Your goal:
Give the lines below again exactly, starting with the line that holds "reduced motion preferences" and going on through the line that holds "- Busy professionals".

Data for processing:
☆ ☆ ☆ ☆

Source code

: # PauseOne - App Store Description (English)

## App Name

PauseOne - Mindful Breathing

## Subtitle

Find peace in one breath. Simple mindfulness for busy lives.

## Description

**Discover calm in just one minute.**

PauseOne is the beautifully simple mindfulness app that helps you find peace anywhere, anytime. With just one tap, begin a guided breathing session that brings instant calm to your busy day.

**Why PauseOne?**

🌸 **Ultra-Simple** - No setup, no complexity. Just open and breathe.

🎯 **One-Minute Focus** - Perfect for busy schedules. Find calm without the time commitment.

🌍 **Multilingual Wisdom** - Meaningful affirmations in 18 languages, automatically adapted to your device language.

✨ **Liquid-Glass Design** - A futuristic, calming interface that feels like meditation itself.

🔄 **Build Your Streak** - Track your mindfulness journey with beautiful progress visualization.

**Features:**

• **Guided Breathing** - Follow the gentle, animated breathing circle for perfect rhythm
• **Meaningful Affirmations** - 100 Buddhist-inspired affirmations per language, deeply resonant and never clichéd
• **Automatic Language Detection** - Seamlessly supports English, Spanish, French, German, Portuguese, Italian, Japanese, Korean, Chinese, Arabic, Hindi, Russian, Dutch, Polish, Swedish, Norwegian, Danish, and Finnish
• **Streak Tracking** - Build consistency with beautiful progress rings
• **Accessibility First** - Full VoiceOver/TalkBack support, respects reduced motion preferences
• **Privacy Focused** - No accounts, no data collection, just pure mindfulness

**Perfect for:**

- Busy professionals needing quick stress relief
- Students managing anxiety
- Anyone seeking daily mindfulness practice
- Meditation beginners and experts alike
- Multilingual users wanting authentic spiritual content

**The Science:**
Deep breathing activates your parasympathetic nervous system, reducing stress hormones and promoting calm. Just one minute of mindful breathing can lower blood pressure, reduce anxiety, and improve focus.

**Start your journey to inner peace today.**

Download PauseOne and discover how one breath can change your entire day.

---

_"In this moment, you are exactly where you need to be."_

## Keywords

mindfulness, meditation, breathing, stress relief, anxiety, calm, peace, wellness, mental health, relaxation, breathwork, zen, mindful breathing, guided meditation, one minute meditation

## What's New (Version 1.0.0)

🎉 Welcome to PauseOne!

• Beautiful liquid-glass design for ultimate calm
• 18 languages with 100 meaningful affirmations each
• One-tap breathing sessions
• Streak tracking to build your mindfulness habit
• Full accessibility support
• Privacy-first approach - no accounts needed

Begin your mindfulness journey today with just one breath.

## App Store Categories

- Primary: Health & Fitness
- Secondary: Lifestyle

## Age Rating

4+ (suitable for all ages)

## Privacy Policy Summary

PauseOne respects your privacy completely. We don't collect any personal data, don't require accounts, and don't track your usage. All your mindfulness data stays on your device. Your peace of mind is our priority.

☆ ☆ ☆ ☆

Written answer:
• **Accessibility First** - Full VoiceOver/TalkBack support, respects reduced motion preferences
• **Privacy Focused** - No accounts, no data collection, just pure mindfulness

**Perfect for:**

- Busy professionals needing quick stress relief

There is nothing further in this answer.